(INPUT FOR THIS TASK Opens)
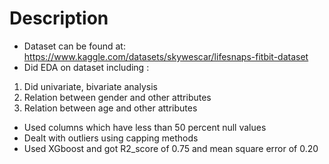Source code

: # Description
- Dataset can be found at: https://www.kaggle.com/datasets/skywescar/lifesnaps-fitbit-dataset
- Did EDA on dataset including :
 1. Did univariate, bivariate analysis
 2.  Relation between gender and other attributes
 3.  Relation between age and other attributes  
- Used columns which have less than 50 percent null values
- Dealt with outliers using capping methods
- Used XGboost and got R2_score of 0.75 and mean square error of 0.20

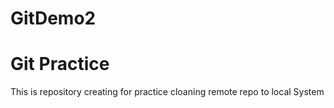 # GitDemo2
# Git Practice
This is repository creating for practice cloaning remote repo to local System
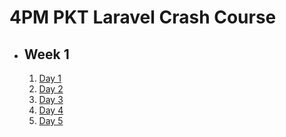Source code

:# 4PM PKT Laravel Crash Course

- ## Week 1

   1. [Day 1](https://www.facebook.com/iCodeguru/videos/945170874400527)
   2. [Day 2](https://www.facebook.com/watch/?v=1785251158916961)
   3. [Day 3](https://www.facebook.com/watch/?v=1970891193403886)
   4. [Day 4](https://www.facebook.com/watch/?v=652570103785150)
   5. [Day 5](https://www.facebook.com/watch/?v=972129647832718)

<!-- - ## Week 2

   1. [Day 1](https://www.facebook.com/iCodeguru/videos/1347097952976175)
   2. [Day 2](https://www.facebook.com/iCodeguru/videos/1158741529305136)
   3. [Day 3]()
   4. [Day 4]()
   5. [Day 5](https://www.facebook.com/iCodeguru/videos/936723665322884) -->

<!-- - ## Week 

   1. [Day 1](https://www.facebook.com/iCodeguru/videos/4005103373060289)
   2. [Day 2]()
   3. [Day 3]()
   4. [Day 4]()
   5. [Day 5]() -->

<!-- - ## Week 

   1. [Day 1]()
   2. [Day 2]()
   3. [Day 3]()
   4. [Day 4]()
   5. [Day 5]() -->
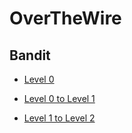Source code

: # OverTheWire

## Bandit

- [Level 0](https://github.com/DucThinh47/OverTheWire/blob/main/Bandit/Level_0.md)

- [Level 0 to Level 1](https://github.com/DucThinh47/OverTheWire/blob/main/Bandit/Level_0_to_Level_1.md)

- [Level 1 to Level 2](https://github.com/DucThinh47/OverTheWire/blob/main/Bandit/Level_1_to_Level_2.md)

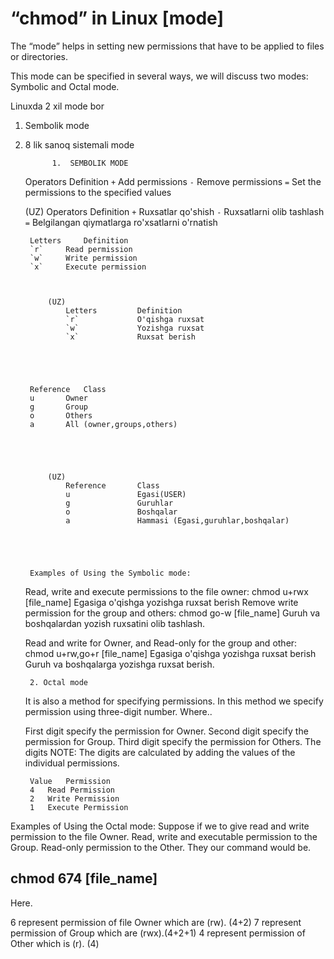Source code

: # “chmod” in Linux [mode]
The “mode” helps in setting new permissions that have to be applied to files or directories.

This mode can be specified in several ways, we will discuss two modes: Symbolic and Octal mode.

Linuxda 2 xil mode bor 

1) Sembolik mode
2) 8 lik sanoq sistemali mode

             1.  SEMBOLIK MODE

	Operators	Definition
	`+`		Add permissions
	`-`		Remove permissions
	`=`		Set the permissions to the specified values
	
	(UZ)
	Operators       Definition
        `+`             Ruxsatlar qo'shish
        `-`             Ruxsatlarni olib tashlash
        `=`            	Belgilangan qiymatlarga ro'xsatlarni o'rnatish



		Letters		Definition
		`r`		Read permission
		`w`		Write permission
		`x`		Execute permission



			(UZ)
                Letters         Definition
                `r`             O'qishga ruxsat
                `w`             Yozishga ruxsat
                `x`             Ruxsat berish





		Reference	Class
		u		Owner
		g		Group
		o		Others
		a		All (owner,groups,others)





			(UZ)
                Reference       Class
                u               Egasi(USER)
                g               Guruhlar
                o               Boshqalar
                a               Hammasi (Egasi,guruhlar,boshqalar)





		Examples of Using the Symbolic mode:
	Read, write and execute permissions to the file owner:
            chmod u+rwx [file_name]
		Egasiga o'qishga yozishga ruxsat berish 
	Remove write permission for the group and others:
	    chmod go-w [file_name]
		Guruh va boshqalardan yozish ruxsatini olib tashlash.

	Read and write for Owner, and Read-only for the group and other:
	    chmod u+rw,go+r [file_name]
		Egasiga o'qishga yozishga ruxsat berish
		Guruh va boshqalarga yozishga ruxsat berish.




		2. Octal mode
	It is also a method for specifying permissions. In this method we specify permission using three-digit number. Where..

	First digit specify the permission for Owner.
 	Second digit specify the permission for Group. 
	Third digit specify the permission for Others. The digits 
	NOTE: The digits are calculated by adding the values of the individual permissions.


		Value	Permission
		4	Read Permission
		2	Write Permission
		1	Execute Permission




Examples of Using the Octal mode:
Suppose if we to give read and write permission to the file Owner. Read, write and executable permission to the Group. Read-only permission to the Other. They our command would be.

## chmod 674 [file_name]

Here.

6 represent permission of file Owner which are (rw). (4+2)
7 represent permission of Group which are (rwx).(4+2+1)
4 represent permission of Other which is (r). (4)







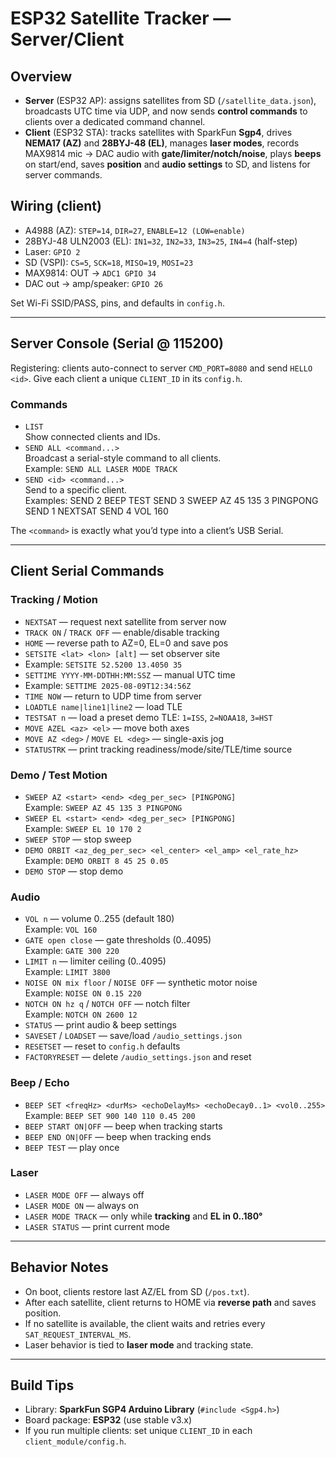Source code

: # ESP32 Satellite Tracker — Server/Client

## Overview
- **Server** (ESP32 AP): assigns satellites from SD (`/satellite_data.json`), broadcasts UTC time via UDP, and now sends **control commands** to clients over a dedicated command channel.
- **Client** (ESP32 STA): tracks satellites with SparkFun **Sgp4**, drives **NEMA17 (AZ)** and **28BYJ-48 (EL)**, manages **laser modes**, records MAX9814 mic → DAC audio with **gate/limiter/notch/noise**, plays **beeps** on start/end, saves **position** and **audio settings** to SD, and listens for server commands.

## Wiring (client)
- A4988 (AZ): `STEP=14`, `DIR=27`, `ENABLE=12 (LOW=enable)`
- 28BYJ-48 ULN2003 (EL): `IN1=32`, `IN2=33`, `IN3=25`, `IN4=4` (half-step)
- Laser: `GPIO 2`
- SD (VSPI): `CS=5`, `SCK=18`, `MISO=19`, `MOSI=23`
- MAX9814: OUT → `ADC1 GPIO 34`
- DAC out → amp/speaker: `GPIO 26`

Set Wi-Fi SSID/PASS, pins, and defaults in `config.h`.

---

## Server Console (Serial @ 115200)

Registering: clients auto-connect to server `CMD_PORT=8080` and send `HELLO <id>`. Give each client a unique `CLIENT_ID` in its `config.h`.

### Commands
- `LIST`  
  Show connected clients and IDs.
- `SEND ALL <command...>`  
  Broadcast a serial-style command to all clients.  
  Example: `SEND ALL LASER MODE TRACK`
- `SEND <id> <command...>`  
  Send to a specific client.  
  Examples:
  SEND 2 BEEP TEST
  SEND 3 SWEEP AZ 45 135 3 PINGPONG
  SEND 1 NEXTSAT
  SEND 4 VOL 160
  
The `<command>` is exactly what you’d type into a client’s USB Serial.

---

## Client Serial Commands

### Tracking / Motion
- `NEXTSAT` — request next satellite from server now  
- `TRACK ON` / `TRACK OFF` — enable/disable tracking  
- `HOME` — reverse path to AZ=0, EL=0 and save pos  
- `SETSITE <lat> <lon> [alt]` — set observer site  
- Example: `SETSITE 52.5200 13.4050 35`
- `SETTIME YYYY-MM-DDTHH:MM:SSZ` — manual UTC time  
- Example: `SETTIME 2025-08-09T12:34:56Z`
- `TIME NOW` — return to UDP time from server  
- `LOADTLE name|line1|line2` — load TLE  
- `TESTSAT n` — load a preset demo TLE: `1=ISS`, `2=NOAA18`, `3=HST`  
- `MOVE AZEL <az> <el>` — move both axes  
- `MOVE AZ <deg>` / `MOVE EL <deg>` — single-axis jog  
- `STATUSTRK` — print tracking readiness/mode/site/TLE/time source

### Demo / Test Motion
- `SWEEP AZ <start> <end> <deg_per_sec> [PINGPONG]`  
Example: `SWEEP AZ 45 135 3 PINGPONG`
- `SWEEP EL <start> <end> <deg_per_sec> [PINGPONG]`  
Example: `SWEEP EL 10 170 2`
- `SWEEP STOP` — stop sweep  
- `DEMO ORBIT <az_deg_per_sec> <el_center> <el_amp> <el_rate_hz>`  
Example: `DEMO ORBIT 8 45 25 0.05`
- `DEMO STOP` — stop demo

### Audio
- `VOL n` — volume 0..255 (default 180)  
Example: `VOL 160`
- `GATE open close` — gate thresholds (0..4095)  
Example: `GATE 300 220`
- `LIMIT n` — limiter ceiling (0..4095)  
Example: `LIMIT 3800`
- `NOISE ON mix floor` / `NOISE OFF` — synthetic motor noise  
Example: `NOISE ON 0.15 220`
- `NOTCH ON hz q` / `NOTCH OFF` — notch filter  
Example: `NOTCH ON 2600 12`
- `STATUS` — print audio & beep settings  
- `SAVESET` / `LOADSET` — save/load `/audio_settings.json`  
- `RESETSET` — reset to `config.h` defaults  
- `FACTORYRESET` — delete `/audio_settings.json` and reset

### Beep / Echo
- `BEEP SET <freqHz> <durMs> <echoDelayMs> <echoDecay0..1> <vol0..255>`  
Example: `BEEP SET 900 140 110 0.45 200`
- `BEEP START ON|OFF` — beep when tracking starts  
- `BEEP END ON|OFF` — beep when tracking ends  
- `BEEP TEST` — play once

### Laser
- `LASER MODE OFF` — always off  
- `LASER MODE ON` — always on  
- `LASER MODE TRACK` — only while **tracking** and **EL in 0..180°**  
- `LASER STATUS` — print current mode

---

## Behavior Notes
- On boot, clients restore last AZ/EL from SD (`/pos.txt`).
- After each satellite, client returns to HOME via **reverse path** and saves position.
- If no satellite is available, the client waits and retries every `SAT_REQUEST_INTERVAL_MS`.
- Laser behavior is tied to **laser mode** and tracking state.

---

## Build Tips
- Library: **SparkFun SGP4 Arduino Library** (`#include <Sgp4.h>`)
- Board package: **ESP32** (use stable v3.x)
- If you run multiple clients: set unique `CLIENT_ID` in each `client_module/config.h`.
(INPUT FOR THIS TASK Closes)
(INPUT FOR THIS TASK Opens)
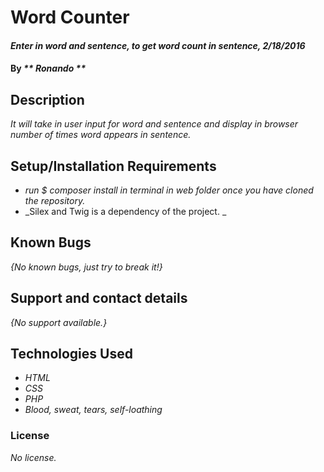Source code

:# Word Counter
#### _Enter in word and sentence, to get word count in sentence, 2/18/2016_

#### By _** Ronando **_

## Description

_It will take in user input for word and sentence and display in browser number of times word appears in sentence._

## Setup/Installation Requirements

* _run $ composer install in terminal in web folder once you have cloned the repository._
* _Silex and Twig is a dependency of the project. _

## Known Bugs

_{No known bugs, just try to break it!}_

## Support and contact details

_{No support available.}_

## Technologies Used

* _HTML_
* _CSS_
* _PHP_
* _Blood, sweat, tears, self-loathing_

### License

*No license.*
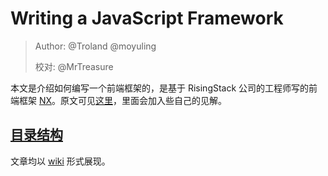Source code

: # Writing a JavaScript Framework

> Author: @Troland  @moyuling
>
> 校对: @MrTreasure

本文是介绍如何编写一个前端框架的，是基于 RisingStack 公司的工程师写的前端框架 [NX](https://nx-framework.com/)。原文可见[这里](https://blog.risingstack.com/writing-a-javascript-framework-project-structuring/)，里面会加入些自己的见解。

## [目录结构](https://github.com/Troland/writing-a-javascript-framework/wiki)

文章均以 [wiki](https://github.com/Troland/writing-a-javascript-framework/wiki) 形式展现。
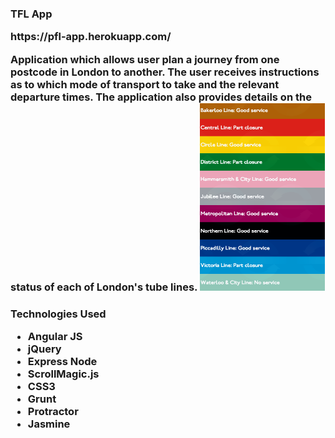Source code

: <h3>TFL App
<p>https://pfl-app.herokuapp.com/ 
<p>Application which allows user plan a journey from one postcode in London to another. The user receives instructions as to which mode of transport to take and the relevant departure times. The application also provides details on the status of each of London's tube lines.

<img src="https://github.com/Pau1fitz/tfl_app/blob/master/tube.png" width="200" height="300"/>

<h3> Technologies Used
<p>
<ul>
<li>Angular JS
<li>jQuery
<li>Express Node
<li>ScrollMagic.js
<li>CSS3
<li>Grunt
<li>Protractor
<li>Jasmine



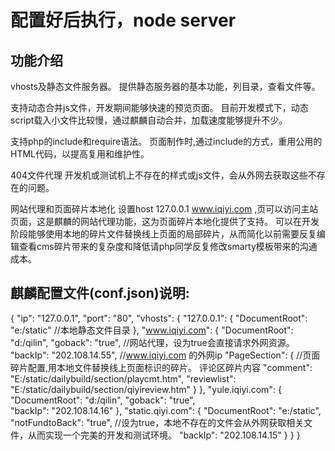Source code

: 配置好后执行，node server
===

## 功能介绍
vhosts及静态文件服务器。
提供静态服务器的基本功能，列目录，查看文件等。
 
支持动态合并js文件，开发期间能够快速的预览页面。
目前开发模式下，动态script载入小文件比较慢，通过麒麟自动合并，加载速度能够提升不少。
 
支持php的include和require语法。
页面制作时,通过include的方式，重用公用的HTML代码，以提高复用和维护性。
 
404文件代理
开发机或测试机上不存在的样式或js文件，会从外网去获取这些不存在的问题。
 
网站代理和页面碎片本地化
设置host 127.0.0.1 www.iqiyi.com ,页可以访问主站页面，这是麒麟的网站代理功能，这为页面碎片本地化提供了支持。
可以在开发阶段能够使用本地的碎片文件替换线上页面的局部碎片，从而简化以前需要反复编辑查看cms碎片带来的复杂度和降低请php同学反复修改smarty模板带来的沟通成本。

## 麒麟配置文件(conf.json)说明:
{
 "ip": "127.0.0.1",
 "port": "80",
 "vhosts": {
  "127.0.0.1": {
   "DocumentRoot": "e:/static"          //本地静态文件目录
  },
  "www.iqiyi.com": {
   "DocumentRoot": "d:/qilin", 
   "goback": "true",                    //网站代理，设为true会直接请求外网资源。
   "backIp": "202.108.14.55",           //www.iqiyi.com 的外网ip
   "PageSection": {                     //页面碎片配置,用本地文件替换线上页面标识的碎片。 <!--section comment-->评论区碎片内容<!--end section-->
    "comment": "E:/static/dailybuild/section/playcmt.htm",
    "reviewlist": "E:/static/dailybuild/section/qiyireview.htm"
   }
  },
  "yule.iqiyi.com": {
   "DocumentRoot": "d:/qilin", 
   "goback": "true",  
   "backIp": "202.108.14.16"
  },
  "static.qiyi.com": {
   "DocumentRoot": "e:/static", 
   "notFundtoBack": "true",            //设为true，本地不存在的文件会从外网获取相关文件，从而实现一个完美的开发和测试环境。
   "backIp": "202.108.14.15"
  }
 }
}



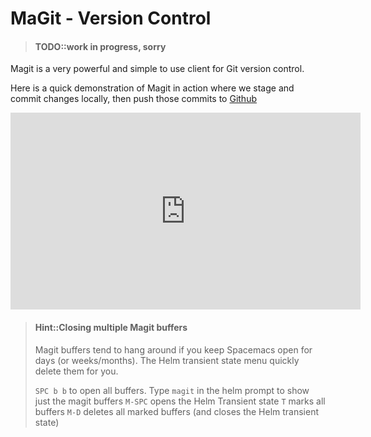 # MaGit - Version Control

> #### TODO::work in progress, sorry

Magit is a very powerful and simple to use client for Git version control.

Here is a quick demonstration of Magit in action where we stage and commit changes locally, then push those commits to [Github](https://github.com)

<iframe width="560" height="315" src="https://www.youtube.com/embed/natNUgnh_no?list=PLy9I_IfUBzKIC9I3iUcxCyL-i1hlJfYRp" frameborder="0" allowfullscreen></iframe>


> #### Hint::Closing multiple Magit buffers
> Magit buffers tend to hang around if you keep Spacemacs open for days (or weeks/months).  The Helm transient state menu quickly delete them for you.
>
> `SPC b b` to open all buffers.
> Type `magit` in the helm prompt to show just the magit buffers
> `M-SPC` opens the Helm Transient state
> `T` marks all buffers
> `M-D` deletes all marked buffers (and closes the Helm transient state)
(INPUT FOR THIS TASK Closes)
* **PROMPT**
Extract exactly and only the lines above from the line containing "- MAX9814: OUT" through the line containing "Show connected clients and IDs.", both end lines included.

* **ANSWER BELOW**
- MAX9814: OUT → `ADC1 GPIO 34`
- DAC out → amp/speaker: `GPIO 26`

Set Wi-Fi SSID/PASS, pins, and defaults in `config.h`.

---

## Server Console (Serial @ 115200)

Registering: clients auto-connect to server `CMD_PORT=8080` and send `HELLO <id>`. Give each client a unique `CLIENT_ID` in its `config.h`.

### Commands
- `LIST`  
  Show connected clients and IDs.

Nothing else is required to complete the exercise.